Borrowing by states, cities, schools and others through bank loans and private placements have raised concerns that problems with that debt could affect the prices of the issuers’ publicly sold bonds.
The amount of commercial bank loans to state and local governments has more than doubled since the financial crisis, increasing from $66.5 billion at the end of 2010 to $153 billion by the end of 2015, according to the SEC.
The federal market regulator said the plan would add the undertaking of these borrowings to the list of material events that should be disclosed.
In addition, any related actions - such as defaults or loan term modifications that would indicate financial difficulties on the part of the muni issuer - would be subject to disclosure.
Municipal brokers, dealers and underwriters would be required to ensure that issuers disclose this information to the Municipal Securities Rulemaking Board within 10 business days of its occurrence.

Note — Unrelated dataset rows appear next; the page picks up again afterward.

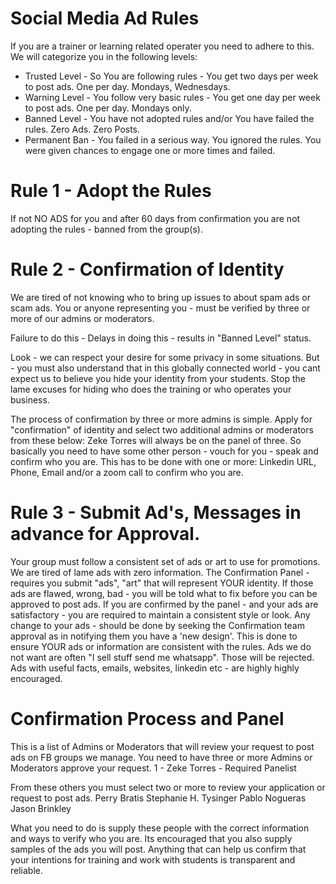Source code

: # Social Media Ad Rules
If you are a trainer or learning related operater you need to adhere to this.
We will categorize you in the following levels:

- Trusted Level - So You are following rules - You get two days per week to post ads. One per day. Mondays, Wednesdays.
- Warning Level - You follow very basic rules - You get one day per week to post ads. One per day. Mondays only.
- Banned Level - You have not adopted rules and/or You have failed the rules. Zero Ads. Zero Posts.
- Permanent Ban - You failed in a serious way. You ignored the rules. You were given chances to engage one or more times and failed.

# Rule 1 - Adopt the Rules
If not NO ADS for you and after 60 days from confirmation you are not adopting the rules - banned from the group(s).

# Rule 2 - Confirmation of Identity
We are tired of not knowing who to bring up issues to about spam ads or scam ads.
You or anyone representing you - must be verified by three or more of our admins or moderators.

Failure to do this - Delays in doing this - results in "Banned Level" status.

Look - we can respect your desire for some privacy in some situations.
But - you must also understand that in this globally connected world - you cant expect us to believe you hide your identity from your students.
Stop the lame excuses for hiding who does the training or who operates your business.

The process of confirmation by three or more admins is simple.
Apply for "confirmation" of identity and select two additional admins or moderators from these below:
Zeke Torres will always be on the panel of three.
So basically you need to have some other person - vouch for you - speak and confirm who you are.
This has to be done with one or more: Linkedin URL, Phone, Email and/or a zoom call to confirm who you are.

# Rule 3 - Submit Ad's, Messages in advance for Approval.
Your group must follow a consistent set of ads or art to use for promotions.
We are tired of lame ads with zero information.
The Confirmation Panel - requires you submit "ads", "art" that will represent YOUR identity.
If those ads are flawed, wrong, bad - you will be told what to fix before you can be approved to post ads.
If you are confirmed by the panel - and your ads are satisfactory - you are required to maintain a consistent style or look.
Any change to your ads - should be done by seeking the Confirmation team approval as in notifying them you have a 'new design'.
This is done to ensure YOUR ads or information are consistent with the rules.
Ads we do not want are often "I sell stuff send me whatsapp". Those will be rejected.
Ads with useful facts, emails, websites, linkedin etc - are highly highly encouraged.

# Confirmation Process and Panel
This is a list of Admins or Moderators that will review your request to post ads on FB groups we manage.
You need to have three or more Admins or Moderators approve your request. 
1 - Zeke Torres - Required Panelist

From these others you must select two or more to review your application or request to post ads.
Perry Bratis
Stephanie H. Tysinger
Pablo Nogueras
Jason Brinkley

What you need to do is supply these people with the correct information and ways to verify who you are.
Its encouraged that you also supply samples of the ads you will post.
Anything that can help us confirm that your intentions for training and work with students is transparent and reliable.


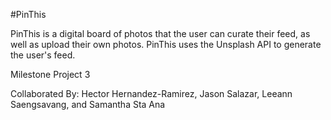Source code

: #PinThis

PinThis is a digital board of photos that the user can curate their feed, as well as upload their own photos. PinThis uses the Unsplash API to generate the user's feed.

Milestone Project 3

Collaborated By:
Hector Hernandez-Ramirez, Jason Salazar, Leeann Saengsavang, and Samantha Sta Ana
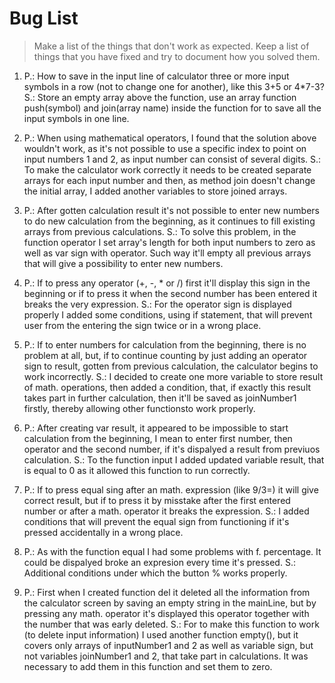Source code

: # Bug List

> Make a list of the things that don't work as expected. Keep a list of things that you have fixed and try to document how you solved them.

1. P.: How to save in the input line of calculator three or more input symbols in a row (not to change one for another), like this 3+5 or 4*7-3? S.: Store an empty array above the function, use an array function push(symbol) and join(array name) inside the function for to save all the input symbols in one line. 

2. P.: When using mathematical operators, I found that the solution above wouldn't work, as it's not possible to use a specific index to point on input numbers 1 and 2, as input number can consist of several digits. S.: To make the calculator work correctly it needs to be created separate arrays for each input number and then, as method join doesn't change the initial array, I added another variables to store joined arrays. 

3. P.: After gotten calculation result it's not possible to enter new numbers to do new calculation from the beginning, as it continues to fill existing arrays from previous calculations.  S.: To solve this problem, in the function operator I set array's length for both input numbers to zero as well as var sign with operator. Such way it'll empty all previous arrays that will give a possibility to enter new numbers.  


4. P.: If to press any operator (+, -, * or /) first it'll display this sign in the beginning or if to press it when the second number has been entered it breaks the very expression.   S.: For the operator sign is displayed properly I added some conditions, using if statement, that will prevent user from the entering the sign twice or in a wrong place. 

5. P.: If to enter numbers for calculation from the beginning, there is no problem at all, but, if to continue counting by just adding an operator sign to result, gotten from previous calculation, the calculator begins to work incorrectly.   S.: I decided to create one more variable to store result of math. operations, then added a condition, that, if exactly this result takes part in further calculation, then it'll be saved as joinNumber1 firstly, thereby allowing other functionsto work properly.

6. P.: After creating var result, it appeared to be impossible to start calculation from the beginning, I mean to enter first number, then operator and the second number, if it's dispalyed a result from previuos calculation.   S.: To the function input I added updated variable result, that is equal to 0 as it allowed this function to run correctly.   

7. P.: If to press equal sing after an math. expression (like 9/3=) it will give correct result, but if to press it by misstake after the first entered number or after a math. operator it breaks the expression.   S.:  I added conditions that will prevent the equal sign from functioning if it's pressed accidentally in a wrong place. 

8. P.: As with the function equal I had some problems with f. percentage. It could be dispalyed broke an expresion every time it's pressed.  S.: Additional conditions under which the button % works properly.

9. P.: First when I created function del it deleted all the information from the calculator screen by saving an empty string in the mainLine, but by pressing any math. operator it's displayed this operator together with the number that was early deleted.  S.: For to make this function to work (to delete input information) I used another function empty(), but it covers only arrays of inputNumber1 and 2 as well as variable sign, but not variables joinNumber1 and 2, that take part in calculations. It was necessary to add them in this function and set them to zero.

Currently, such disclosure by issuers is voluntary.
The SEC said it will seek public comment on the proposal before taking its final action.
The National Federation of Municipal Analysts in August urged the SEC and Congress to improve muni market disclosure citing bank loans.
The group noted that “failure to publicly disclose bank loans to all market participants can lead to unexpected rating changes that negatively impact bond pricing.” (Reporting by Sarah N. Lynch, writing by Karen Pierog; editing by Daniel Bases, G Crosse)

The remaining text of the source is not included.